“The Basic Tenets of Krishna-consciousness, to Rise Above ‘The Three Modes of Nature’”
As transcendentalists, however, one hopes we are able to rise above conditioned nature. Is this not one of the basic tenets of Krishna-consciousness, to rise above of “The Three Modes of Nature, goodness, passion, and ignorance. Time will tell if we are successful or not. Moreover, it is noteworthy, and a no-brainer, that if you are not successful, it is not because of any lack of instructions by Srila Prabhupada, the Past-Äcaryas, and Lord Krishna.
The present dynamic is that those who are managers in ISKCON tend to see all outside input as interference. Whoever is not “lined up” with our way of thinking is a troublemaker.
ISKCON’s attitude is,
“Hey, look, if you know so much, how come you are not a leader yourself?”
This is a bit like saying that to comment on Hamlet you have to be on the level of Shakespeare yourself.
Another ploy is,
“Look, go prove yourself, do something big for Prabhupada, then come and talk to us.”
In the varnasrama system, does a brahmana have to do a ksatriya’s work before he can give some guiding words to him?
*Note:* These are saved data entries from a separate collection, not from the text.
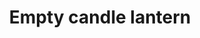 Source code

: ---
layout: item
title: Empty candle lantern
item-id: 4527
datatable: true
id: 4527
name: "Empty candle lantern"
members: true
lowalch: 4
highalch: 6
examine: "Put a candle in to complete it."
monsters:
  - id: 481
    name: "Cave bug"
    members: true
    combat_level: 6
    wiki_url: "https://oldschool.runescape.wiki/w/Cave_bug#Level_6"
    drops:
      - quantity: "1"
        rarity: 0.0078125
        drop_requirements: null
  - id: 483
    name: "Cave bug"
    members: true
    combat_level: 96
    wiki_url: "https://oldschool.runescape.wiki/w/Cave_bug#Level_96"
    drops:
      - quantity: "1"
        rarity: 0.0078125
        drop_requirements: null
--- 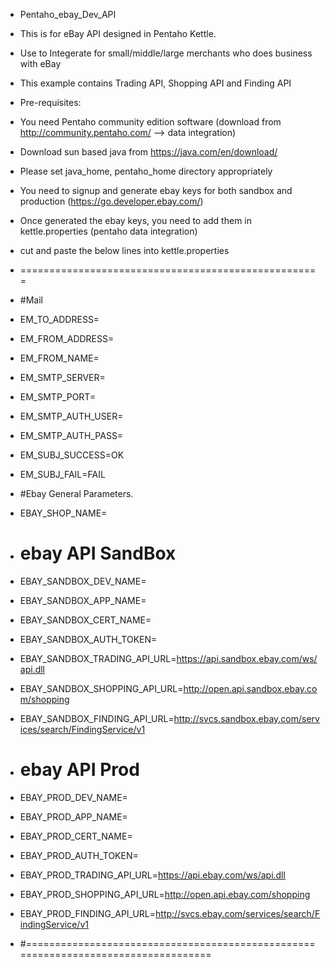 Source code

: * Pentaho_ebay_Dev_API
* This is for eBay API designed in Pentaho Kettle.  
* Use to Integerate for small/middle/large merchants who does business with eBay
* This example contains Trading API, Shopping API and Finding API

* Pre-requisites:
* You need Pentaho community edition software  (download from http://community.pentaho.com/  --> data integration)
* Download sun based java from https://java.com/en/download/
* Please set java_home, pentaho_home directory appropriately
* You need to signup and generate ebay keys for both sandbox and production  (https://go.developer.ebay.com/)
* Once generated the ebay keys, you need to add them in kettle.properties (pentaho data integration)

* cut and paste the below lines into kettle.properties
* ====================================================
* #Mail 
* EM_TO_ADDRESS=<your company email>
* EM_FROM_ADDRESS=<your company email>
* EM_FROM_NAME=<your email name>
* EM_SMTP_SERVER=<your email server>
* EM_SMTP_PORT=<your email port>
* EM_SMTP_AUTH_USER=
* EM_SMTP_AUTH_PASS=
* EM_SUBJ_SUCCESS=OK
* EM_SUBJ_FAIL=FAIL

* #Ebay General Parameters.
* EBAY_SHOP_NAME=<Your shop Name>

* # ebay API SandBox
* EBAY_SANDBOX_DEV_NAME=<You Sandbox Dev ID>
* EBAY_SANDBOX_APP_NAME=<Your Sandbox App ID>
* EBAY_SANDBOX_CERT_NAME=<Your Sandbox Cert ID> 
* EBAY_SANDBOX_AUTH_TOKEN=<Your Sandbox Auth Token>
* EBAY_SANDBOX_TRADING_API_URL=https://api.sandbox.ebay.com/ws/api.dll
* EBAY_SANDBOX_SHOPPING_API_URL=http://open.api.sandbox.ebay.com/shopping
* EBAY_SANDBOX_FINDING_API_URL=http://svcs.sandbox.ebay.com/services/search/FindingService/v1


* # ebay API Prod
* EBAY_PROD_DEV_NAME=<You Prod Dev ID>
* EBAY_PROD_APP_NAME=<Your Prod App ID>
* EBAY_PROD_CERT_NAME=<Your Prod Cert ID> 
* EBAY_PROD_AUTH_TOKEN=<Your Prod Auth Token>
* EBAY_PROD_TRADING_API_URL=https://api.ebay.com/ws/api.dll
* EBAY_PROD_SHOPPING_API_URL=http://open.api.ebay.com/shopping
* EBAY_PROD_FINDING_API_URL=http://svcs.ebay.com/services/search/FindingService/v1

* #===================================================================================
There is no rational basis for such an attitude of
“Let me see you do it better.”
Yet we often fall for such empty logic. To show the inherent absence of Krishna-consciousness in the above attitudes, let us boil that down: Only those who have an official leading position have a brain, understand Krishna-consciousness, and are capable of any valuable observation or input.” That means only the leaders are Krishna conscious. Only leaders have a real shot at going back to Godhead. It also implies that if everybody became Krishna conscious they would all be leaders. In which case, taken to its logical extension, every man would be his own GBC and the world would be broken up into hundreds, nay, thousands of zones. From a practical point of view the above attitude is absurd.
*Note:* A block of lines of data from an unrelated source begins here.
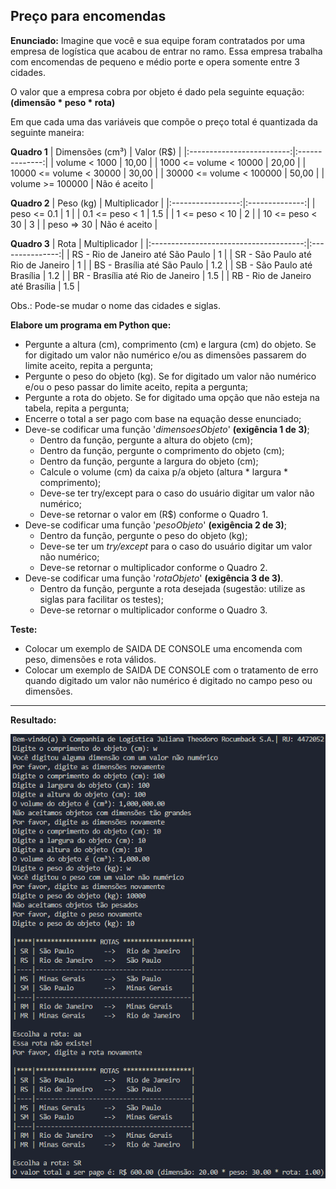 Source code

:## Preço para encomendas

**Enunciado:** Imagine que você e sua equipe foram contratados por uma empresa de logística que acabou de entrar no ramo. Essa empresa trabalha com encomendas de pequeno e médio porte e opera somente entre 3 cidades.

O valor que a empresa cobra por objeto é dado pela seguinte equação: **(dimensão * peso * rota)**

Em que cada uma das variáveis que compõe o preço total é quantizada da seguinte maneira:

**Quadro 1**
|      Dimensões (cm³)      |   Valor (R$)   |
|:-------------------------:|:--------------:|
|       volume < 1000       |      10,00     |
|   1000 <= volume < 10000  |      20,00     |
|  10000 <= volume < 30000  |      30,00     |
|  30000 <= volume < 100000 |      50,00     |
|     volume >= 100000      |  Não é aceito  |

**Quadro 2**
|     Peso (kg)     |  Multiplicador | 
|:-----------------:|:--------------:|
|    peso <= 0.1    |        1       |
|  0.1 <= peso < 1  |       1.5      |
|   1 <= peso < 10  |        2       |
|  10 <= peso < 30  |        3       |
|     peso => 30    |  Não é aceito  |

**Quadro 3**
|                  Rota                  |  Multiplicador  | 
|:--------------------------------------:|:---------------:|
|  RS - Rio de Janeiro até São Paulo     |        1        |
|  SR - São Paulo até Rio de Janeiro     |        1        |
|  BS - Brasília até São Paulo           |       1.2       |
|  SB - São Paulo até Brasília           |       1.2       |
|  BR - Brasília até Rio de Janeiro      |       1.5       |
|  RB - Rio de Janeiro até Brasília      |       1.5       |

Obs.: Pode-se mudar o nome das cidades e siglas.

**Elabore um programa em Python que:**

* Pergunte a altura (cm), comprimento (cm) e largura (cm) do objeto. Se for digitado um valor não numérico e/ou as dimensões passarem do limite aceito, repita a pergunta;
* Pergunte o peso do objeto (kg). Se for digitado um valor não numérico e/ou o peso passar do limite aceito, repita a pergunta;
* Pergunte a rota do objeto. Se for digitado uma opção que não esteja na tabela, repita a pergunta;
* Encerre o total a ser pago com base na equação desse enunciado; 
* Deve-se codificar uma função '*dimensoesObjeto*' **(exigência 1 de 3)**;
    * Dentro da função, pergunte a altura do objeto (cm); 
    * Dentro da função, pergunte o comprimento do objeto (cm); 
    * Dentro da função, pergunte a largura do objeto (cm);
    * Calcule o volume (cm) da caixa p/a objeto (altura * largura * comprimento); 
    * Deve-se ter try/except para o caso do usuário digitar um valor não numérico; 
    * Deve-se retornar o valor em (R$) conforme o Quadro 1.
* Deve-se codificar uma função '*pesoObjeto*' **(exigência 2 de 3)**;
    * Dentro da função, pergunte o peso do objeto (kg); 
    * Deve-se ter um *try/except* para o caso do usuário digitar um valor não numérico; 
    * Deve-se retornar o multiplicador conforme o Quadro 2.
* Deve-se codificar uma função '*rotaObjeto*' **(exigência 3 de 3)**.
    * Dentro da função, pergunte a rota desejada (sugestão: utilize as siglas para facilitar os testes); 
    * Deve-se retornar o multiplicador conforme o Quadro 3.

**Teste:**

* Colocar um exemplo de SAIDA DE CONSOLE uma encomenda com peso, dimensões e rota válidos.
* Colocar um exemplo de SAIDA DE CONSOLE com o tratamento de erro quando digitado um valor não numérico é digitado no campo peso ou dimensões.

---

**Resultado:**

![alt text](img/image.png) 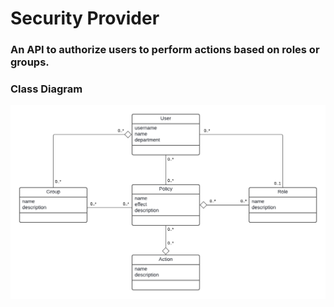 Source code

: # Security Provider

### An API to authorize users to perform actions based on roles or groups.


### Class Diagram
![class diagram](class-diagram.png) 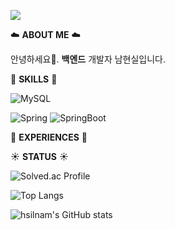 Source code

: ![](https://capsule-render.vercel.app/api?type=waving&color=timeGradient&height=200&text=hsilnam&fontColor=FFFFFF&fontAlign=50&fontAlignY=35&desc=HyunSil's%20GitHub)

☁️ **ABOUT ME** ☁️

안녕하세요👋. **백엔드** 개발자 남현실입니다.



🌱 **SKILLS** 🌱  

![MySQL](https://img.shields.io/badge/MySQL-4479A1.svg?&style=for-the-badge&logo=MySQL&logoColor=white)

![Spring](https://img.shields.io/badge/Spring-6DB33F.svg?&style=for-the-badge&logo=Spring&logoColor=white) ![SpringBoot](https://img.shields.io/badge/SpringBoot-6DB33F.svg?&style=for-the-badge&logo=SpringBoot&logoColor=white)


📝 **EXPERIENCES** 📝

☀️ **STATUS** ☀️
  

![Solved.ac Profile](http://mazassumnida.wtf/api/v2/generate_badge?boj=hsilnam)

![Top Langs](https://camo.githubusercontent.com/c729160508ed87c23edc0b6aade8d4ad9067ce6de3014f350a68036d35a347cc/68747470733a2f2f6769746875622d726561646d652d73746174732e76657263656c2e6170702f6170692f746f702d6c616e67732f3f757365726e616d653d6c3075306830266c61796f75743d636f6d70616374267468656d653d6f6e656461726b)

![hsilnam's GitHub stats](https://github-readme-stats.vercel.app/api?username=hsilnam&amp;show_icons=true&amp;theme=onedark&hide=scss)
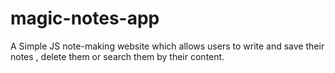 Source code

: # magic-notes-app
A Simple JS note-making website which allows users to write and save their notes , delete them or search them by their content.


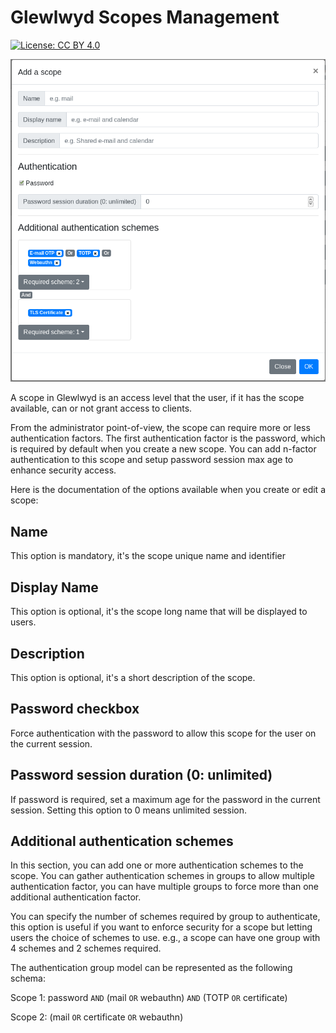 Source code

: # Glewlwyd Scopes Management

[![License: CC BY 4.0](https://licensebuttons.net/l/by/4.0/80x15.png)](https://creativecommons.org/licenses/by/4.0/)

![scope-add](screenshots/scope-add.png)

A scope in Glewlwyd is an access level that the user, if it has the scope available, can or not grant access to clients.

From the administrator point-of-view, the scope can require more or less authentication factors. The first authentication factor is the password, which is required by default when you create a new scope. You can add n-factor authentication to this scope and setup password session max age to enhance security access.

Here is the documentation of the options available when you create or edit a scope:

## Name

This option is mandatory, it's the scope unique name and identifier

## Display Name

This option is optional, it's the scope long name that will be displayed to users.

## Description

This option is optional, it's a short description of the scope.

## Password checkbox

Force authentication with the password to allow this scope for the user on the current session.

## Password session duration (0: unlimited)

If password is required, set a maximum age for the password in the current session. Setting this option to 0 means unlimited session.

## Additional authentication schemes

In this section, you can add one or more authentication schemes to the scope. You can gather authentication schemes in groups to allow multiple authentication factor, you can have multiple groups to force more than one additional authentication factor.

You can specify the number of schemes required by group to authenticate, this option is useful if you want to enforce security for a scope but letting users the choice of schemes to use. e.g., a scope can have one group with 4 schemes and 2 schemes required.

The authentication group model can be represented as the following schema:

Scope 1: password `AND` (mail `OR` webauthn) `AND` (TOTP `OR` certificate)

Scope 2: (mail `OR` certificate `OR` webauthn)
Those in executive roles are meant to take counsel from others, especially those who can be relied upon to see things from an objective, impartial, or detached stance, and through the eyes of the sastra. The more unbiassed, the better—the more reliable the advice. In practice, and unfortunately however, ISKCON gravitates towards the “yes man”. If not the “yes man”, then the sort of man who can be relied upon to give a “soft” response over a “hard” one. Moreover, it is the “hard one” that is vital to our growth and success.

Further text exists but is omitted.